It was about 12 years ago and I was getting to know a woman who I would soon start dating. I don’t tell you this story with pride, but with shame. It really embarrasses me.
This woman had a brilliant mind. She was talented enough to do anything she wanted. Her competence, talent and intelligence were stunning. She could have done something really impressive if she had wanted, but what she really wanted was to be a teacher. She had received her degree and was about to start teaching.
That seemed like a waste to me. I thought she could do something so much more “impressive.” I don’t remember what I said, but I was trying to nudge her into thinking about something bigger. I was probably a bit condescending about it. You see, if she was going to be in my life, I wanted her to do something more impressive. I wanted to make her into what I thought she ought to be. I wasn’t honest enough with myself about it at the time to know this, but I made her career choice all about me.
I’m not a control freak, but I’m happier if you do things “the right way.” My way.
One of my core problems is my compulsion to reform everything around me, including other people. It’s not that I don’t also want to fix myself. I do. I want to fix the entire world around me — and that includes other people. This is really a problem of me needing control.
My world felt completely out of control when I was a child, so I learned to obsess about performing correctly — trying to be perfect to avoid criticism — and that led me to believe everyone needed to perform exactly in accordance with my standards. If I focused obsessively on trying to get myself and other people to meet those standards, it distracted me from realizing how little control I actually had.
It’s been a great defense mechanism. It has allowed me, at times, to believe I had more control in a chaotic world than I actually had. But there are ugly downsides to this defensive behavior.
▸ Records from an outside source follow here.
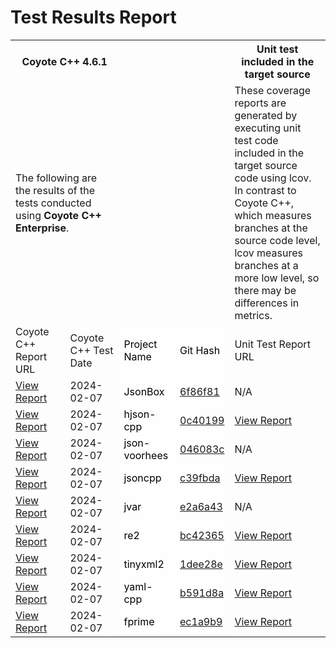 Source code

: # Test Results Report

<table>
    <tr>
        <th colspan="2">
            Coyote C++ 4.6.1
        </th>
        <th colspan="2">
        </th>
        <th>
             Unit test included in the target source
        </th>
    </tr>
    <tr>
        <td colspan="2">
            The following are the results of the tests conducted using <strong>Coyote C++ Enterprise</strong>.
        </td>
        <td colspan="2">
        </td>
        <td>
        These coverage reports are generated by executing unit test code included in the target source code using lcov. <br>
        In contrast to Coyote C++, which measures branches at the source code level, <br>
        lcov measures branches at a more low level, so there may be differences in metrics.
        </td>
    </tr>
    <tr>
        <td>
            Coyote C++ Report URL
        </td>
        <td>
            Coyote C++ Test Date
        </td>
        <td style="background-color: rgba(255, 255, 255, 0.8); color: black;">
            Project Name
        </td>
        <td style="background-color: rgba(255, 255, 255, 0.8); color: black;">
            Git Hash
        </td>
        <td>
            Unit Test Report URL
        </td>
    </tr>
    <tr>
        <td>
            <a href="https://codemind-research.github.io/results/linux/4.6.1/JsonBox_Report.html">View Report</a>
        </td>
        <td>
            2024-02-07
        </td>
        <td style="background-color: rgba(255, 255, 255, 0.8); color: black;">
           JsonBox
        </td>
        <td style="background-color: rgba(255, 255, 255, 0.8); color: black;">
            <a href="https://github.com/anhero/JsonBox/tree/6f86f81d1254357f9f0650f540125e1115986cfb">6f86f81</a>
        </td>
        <td>
            N/A
        </td>
    </tr>
    <tr>
        <td>
            <a href="https://codemind-research.github.io/results/linux/4.6.1/hjson-cpp_Report.html">View Report</a>
        </td>
        <td>
            2024-02-07
        </td>
        <td style="background-color: rgba(255, 255, 255, 0.8); color: black;">
            hjson-cpp
        </td>
        <td style="background-color: rgba(255, 255, 255, 0.8); color: black;">
            <a href="https://github.com/hjson/hjson-cpp/tree/0c40199c3f9de03068a8cf7191a3183c3f26a2ce">0c40199</a>
        </td>
        <td>
            <a href="https://codemind-research.github.io/results/linux/4.6.1/unit_test_coverage_report/hjson-cpp/index.html">View Report</a>
        </td>
    </tr>
    <tr>
        <td>
            <a href="https://codemind-research.github.io/results/linux/4.6.1/json-voorhees_Report.html">View Report</a>
        </td>
        <td>
            2024-02-07
        </td>
        <td style="background-color: rgba(255, 255, 255, 0.8); color: black;">
           json-voorhees
        </td>
        <td style="background-color: rgba(255, 255, 255, 0.8); color: black;">
            <a href="https://github.com/tgockel/json-voorhees/tree/046083c74cd2d2740a1db50075e18f816050c0e5">046083c</a>
        </td>
        <td>
            N/A
        </td>
    </tr>
    <tr>
        <td>
            <a href="https://codemind-research.github.io/results/linux/4.6.1/jsoncpp_Report.html">View Report</a>
        </td>
        <td>
            2024-02-07
        </td>
        <td style="background-color: rgba(255, 255, 255, 0.8); color: black;">
           jsoncpp
        </td>
        <td style="background-color: rgba(255, 255, 255, 0.8); color: black;">
            <a href="https://github.com/open-source-parsers/jsoncpp/tree/c39fbdac0f0f6638d5cfca43988750a1aac512db">c39fbda</a>
        </td>
        <td>
            <a href="https://codemind-research.github.io/results/linux/4.6.1/unit_test_coverage_report/jsoncpp/index.html">View Report</a>
        </td>
    </tr>
    <tr>
        <td>
            <a href="https://codemind-research.github.io/results/linux/4.6.1/jvar_Report.html">View Report</a>
        </td>
        <td>
            2024-02-07
        </td>
        <td style="background-color: rgba(255, 255, 255, 0.8); color: black;">
           jvar
        </td>
        <td style="background-color: rgba(255, 255, 255, 0.8); color: black;">
            <a href="https://github.com/YasserAsmi/jvar/tree/e2a6a439951f96a1c1853f574d8f15e33bf50d56">e2a6a43</a>
        </td>
        <td>
            N/A
        </td>
    </tr>
    <tr>
        <td>
            <a href="https://codemind-research.github.io/results/linux/4.6.1/re2_Report.html">View Report</a>
        </td>
        <td>
            2024-02-07
        </td>
        <td style="background-color: rgba(255, 255, 255, 0.8); color: black;">
           re2
        </td>
        <td style="background-color: rgba(255, 255, 255, 0.8); color: black;">
            <a href="https://github.com/google/re2/tree/bc423653fdf28618554da96e1532662d1e33eaca">bc42365</a>
        </td>
        <td>
            <a href="https://codemind-research.github.io/results/linux/4.6.1/unit_test_coverage_report/re2/index.html">View Report</a>
        </td>
    </tr>
    <tr>
        <td>
            <a href="https://codemind-research.github.io/results/linux/4.6.1/tinyxml2_Report.html">View Report</a>
        </td>
        <td>
            2024-02-07
        </td>
        <td style="background-color: rgba(255, 255, 255, 0.8); color: black;">
           tinyxml2
        </td>
        <td style="background-color: rgba(255, 255, 255, 0.8); color: black;">
            <a href="https://github.com/leethomason/tinyxml2/tree/1dee28e51f9175a31955b9791c74c430fe13dc82">1dee28e</a>
        </td>
        <td>
            <a href="https://codemind-research.github.io/results/linux/4.6.1/unit_test_coverage_report/tinyxml2/index.html">View Report</a>
        </td>
    </tr>
    <tr>
        <td>
            <a href="https://codemind-research.github.io/results/linux/4.6.1/yaml-cpp_Report.html">View Report</a>
        </td>
        <td>
            2024-02-07
        </td>
        <td style="background-color: rgba(255, 255, 255, 0.8); color: black;">
            yaml-cpp
        </td>
        <td style="background-color: rgba(255, 255, 255, 0.8); color: black;">
            <a href="https://github.com/jbeder/yaml-cpp/tree/b591d8ae2ad1ff373273c3e05973adf6c46abfa8">b591d8a</a>
        </td>
        <td>
            <a href="https://codemind-research.github.io/results/linux/4.6.1/unit_test_coverage_report/yaml-cpp/index.html">View Report</a>
        </td>
    </tr>
    <tr>
        <td>
            <a href="https://codemind-research.github.io/results/linux/4.6.1/fprime_Report.html">View Report</a>
        </td>
        <td>
            2024-02-07
        </td>
        <td style="background-color: rgba(255, 255, 255, 0.8); color: black;">
            fprime
        </td>
        <td style="background-color: rgba(255, 255, 255, 0.8); color: black;">
            <a href="https://github.com/nasa/fprime/tree/ec1a9b9f3eccec94863b7498a64b845edd451b8">ec1a9b9</a>
        </td>
        <td>
            <a href="https://codemind-research.github.io/results/linux/4.6.1/unit_test_coverage_report/fprime/index.html">View Report</a>
        </td>
    </tr>
</table>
For one thing, I obsessively beat up on myself for not being good enough — for not being perfect. Most people seem to be in denial about their faults, but I’m hyper-aware of mine. I’m hyper-aware of all the things I need to change about myself, and that frequently makes me far too hard on myself.
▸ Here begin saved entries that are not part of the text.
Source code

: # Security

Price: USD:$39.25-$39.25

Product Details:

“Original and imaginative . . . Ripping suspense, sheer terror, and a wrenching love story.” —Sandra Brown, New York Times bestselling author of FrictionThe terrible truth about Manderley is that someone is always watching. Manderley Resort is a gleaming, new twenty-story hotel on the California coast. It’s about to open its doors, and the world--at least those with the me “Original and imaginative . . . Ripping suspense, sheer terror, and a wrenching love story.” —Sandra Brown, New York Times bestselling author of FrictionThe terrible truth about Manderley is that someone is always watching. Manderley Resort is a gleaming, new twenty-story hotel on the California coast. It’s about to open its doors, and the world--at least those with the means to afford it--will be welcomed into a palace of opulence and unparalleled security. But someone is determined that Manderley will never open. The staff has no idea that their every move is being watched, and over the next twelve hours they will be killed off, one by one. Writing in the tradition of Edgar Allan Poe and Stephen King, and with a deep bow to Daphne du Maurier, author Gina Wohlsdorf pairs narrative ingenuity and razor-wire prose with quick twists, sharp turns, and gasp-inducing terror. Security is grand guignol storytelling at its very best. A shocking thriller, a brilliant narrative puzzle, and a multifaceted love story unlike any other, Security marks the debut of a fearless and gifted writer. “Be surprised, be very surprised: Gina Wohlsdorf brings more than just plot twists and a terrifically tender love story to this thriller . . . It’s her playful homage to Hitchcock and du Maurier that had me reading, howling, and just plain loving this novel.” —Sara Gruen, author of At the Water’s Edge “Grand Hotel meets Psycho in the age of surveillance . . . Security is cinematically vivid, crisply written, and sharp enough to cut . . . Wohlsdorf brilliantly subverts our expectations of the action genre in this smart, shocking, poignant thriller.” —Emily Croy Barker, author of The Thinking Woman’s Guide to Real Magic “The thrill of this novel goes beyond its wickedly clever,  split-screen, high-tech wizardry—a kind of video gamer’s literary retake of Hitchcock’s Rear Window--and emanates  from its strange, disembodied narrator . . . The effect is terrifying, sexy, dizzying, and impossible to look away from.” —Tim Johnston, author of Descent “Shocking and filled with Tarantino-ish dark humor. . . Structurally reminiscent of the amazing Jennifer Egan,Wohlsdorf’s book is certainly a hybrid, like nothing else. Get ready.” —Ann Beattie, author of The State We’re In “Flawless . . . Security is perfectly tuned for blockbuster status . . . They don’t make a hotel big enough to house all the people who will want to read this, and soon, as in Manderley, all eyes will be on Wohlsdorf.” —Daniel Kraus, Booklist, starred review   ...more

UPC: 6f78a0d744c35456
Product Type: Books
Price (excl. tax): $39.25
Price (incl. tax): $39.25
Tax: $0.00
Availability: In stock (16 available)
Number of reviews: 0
Second, I have sometimes allowed myself to become far too judgmental of the people I love most, especially in romantic relationships. Without realizing what I was doing, I’ve often decided what those people ought be at their best — and I have tried to mold them into that.
I’ve been aware of this tendency for a long time and I’ve worked hard to change it. It’s only been recently that I have finally understood, though, that my desperate efforts to perfect other people were mostly about my own fears of imperfection.
Trying to make other people more perfect — while I did the same to myself — made me feel as though I had more control over the world and over reality than I really do. Why do I fret so much about needing control?
It’s because I’m terrified of the chaos of the world around me.
It’s because I’m terrified of the physical dangers that are everywhere.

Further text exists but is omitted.